## What is required
Transcribe the records below exactly as written, from the opening line through the line that contains "- Aide didactique".

## Records supplied
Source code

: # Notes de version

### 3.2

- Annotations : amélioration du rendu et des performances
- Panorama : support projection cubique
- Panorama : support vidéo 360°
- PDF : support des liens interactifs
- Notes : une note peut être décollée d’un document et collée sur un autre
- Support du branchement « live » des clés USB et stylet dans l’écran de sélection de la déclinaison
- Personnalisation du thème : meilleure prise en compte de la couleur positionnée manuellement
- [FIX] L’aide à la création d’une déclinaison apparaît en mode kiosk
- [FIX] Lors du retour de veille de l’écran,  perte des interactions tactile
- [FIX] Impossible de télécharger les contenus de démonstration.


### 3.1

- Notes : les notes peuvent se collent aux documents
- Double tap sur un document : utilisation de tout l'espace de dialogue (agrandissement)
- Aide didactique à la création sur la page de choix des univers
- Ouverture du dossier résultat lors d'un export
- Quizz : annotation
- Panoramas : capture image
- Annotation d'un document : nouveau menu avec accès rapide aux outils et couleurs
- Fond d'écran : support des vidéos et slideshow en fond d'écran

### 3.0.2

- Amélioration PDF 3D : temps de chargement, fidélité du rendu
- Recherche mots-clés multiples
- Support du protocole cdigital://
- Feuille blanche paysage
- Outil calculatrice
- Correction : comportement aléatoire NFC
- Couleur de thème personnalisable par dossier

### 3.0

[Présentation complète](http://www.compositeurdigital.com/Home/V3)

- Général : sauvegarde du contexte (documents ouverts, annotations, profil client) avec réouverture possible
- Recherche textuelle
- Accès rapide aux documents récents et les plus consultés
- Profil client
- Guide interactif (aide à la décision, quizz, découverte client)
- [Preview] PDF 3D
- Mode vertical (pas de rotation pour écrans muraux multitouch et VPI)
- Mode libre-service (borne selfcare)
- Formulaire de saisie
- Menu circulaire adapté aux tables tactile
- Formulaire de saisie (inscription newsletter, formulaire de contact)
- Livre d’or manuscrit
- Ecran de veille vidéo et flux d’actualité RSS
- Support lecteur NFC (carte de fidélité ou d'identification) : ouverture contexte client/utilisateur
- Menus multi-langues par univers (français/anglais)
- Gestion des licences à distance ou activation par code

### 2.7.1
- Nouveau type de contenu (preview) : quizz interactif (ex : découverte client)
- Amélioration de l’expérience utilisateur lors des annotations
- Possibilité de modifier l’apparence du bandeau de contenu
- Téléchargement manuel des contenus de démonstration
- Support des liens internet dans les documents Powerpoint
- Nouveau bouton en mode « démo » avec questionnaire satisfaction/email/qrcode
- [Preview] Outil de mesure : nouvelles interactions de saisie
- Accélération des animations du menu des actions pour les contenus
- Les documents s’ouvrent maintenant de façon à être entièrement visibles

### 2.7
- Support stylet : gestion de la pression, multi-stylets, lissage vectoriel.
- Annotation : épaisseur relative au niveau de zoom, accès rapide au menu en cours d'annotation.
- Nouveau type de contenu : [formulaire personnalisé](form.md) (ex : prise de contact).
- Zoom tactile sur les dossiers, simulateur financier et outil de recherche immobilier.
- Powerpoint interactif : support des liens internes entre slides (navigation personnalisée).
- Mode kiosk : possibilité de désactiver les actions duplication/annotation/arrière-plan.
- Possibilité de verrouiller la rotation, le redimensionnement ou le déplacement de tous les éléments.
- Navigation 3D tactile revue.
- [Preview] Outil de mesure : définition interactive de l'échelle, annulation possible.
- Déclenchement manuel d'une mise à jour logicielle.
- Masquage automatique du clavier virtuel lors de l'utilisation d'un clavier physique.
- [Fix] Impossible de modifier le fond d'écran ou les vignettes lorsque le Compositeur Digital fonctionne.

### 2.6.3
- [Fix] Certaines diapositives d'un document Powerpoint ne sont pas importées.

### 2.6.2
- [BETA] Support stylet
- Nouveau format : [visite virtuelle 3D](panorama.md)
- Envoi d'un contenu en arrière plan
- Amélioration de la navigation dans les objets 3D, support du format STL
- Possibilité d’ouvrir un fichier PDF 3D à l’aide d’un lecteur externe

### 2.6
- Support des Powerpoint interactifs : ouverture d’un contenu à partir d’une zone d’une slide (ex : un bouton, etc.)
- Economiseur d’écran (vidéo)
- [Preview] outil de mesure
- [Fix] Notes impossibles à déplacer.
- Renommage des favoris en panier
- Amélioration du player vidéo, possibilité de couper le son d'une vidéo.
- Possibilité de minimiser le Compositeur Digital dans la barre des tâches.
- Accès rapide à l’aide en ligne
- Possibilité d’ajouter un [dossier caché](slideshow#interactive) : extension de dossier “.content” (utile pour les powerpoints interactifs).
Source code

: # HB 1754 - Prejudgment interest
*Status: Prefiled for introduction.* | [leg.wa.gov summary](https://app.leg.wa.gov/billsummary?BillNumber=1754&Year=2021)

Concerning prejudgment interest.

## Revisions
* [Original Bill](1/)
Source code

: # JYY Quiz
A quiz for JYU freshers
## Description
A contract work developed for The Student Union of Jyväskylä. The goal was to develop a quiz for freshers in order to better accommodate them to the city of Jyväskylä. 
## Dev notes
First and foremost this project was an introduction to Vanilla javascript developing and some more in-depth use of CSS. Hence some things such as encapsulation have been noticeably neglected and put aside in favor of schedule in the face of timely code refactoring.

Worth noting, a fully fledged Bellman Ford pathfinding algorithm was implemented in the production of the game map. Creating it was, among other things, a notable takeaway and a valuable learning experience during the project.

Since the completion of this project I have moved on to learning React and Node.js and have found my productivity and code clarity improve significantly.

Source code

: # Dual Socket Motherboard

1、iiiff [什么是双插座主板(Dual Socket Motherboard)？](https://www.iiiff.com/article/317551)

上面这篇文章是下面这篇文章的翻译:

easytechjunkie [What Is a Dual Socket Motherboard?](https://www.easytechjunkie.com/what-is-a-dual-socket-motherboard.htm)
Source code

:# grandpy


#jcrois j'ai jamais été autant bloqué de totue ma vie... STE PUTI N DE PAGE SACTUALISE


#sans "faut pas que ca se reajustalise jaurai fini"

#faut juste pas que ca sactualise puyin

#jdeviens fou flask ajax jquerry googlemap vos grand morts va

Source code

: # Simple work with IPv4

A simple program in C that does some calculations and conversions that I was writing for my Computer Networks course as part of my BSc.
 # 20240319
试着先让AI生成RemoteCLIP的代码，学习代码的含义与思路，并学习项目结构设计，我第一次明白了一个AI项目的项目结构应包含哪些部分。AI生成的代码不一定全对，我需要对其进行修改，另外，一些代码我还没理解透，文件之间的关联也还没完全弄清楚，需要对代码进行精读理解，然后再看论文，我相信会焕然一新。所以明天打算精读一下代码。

## Output below
Source code

: # Notes de version

### 3.2

- Annotations : amélioration du rendu et des performances
- Panorama : support projection cubique
- Panorama : support vidéo 360°
- PDF : support des liens interactifs
- Notes : une note peut être décollée d’un document et collée sur un autre
- Support du branchement « live » des clés USB et stylet dans l’écran de sélection de la déclinaison
- Personnalisation du thème : meilleure prise en compte de la couleur positionnée manuellement
- [FIX] L’aide à la création d’une déclinaison apparaît en mode kiosk
- [FIX] Lors du retour de veille de l’écran,  perte des interactions tactile
- [FIX] Impossible de télécharger les contenus de démonstration.


### 3.1

- Notes : les notes peuvent se collent aux documents
- Double tap sur un document : utilisation de tout l'espace de dialogue (agrandissement)
- Aide didactique à la création sur la page de choix des univers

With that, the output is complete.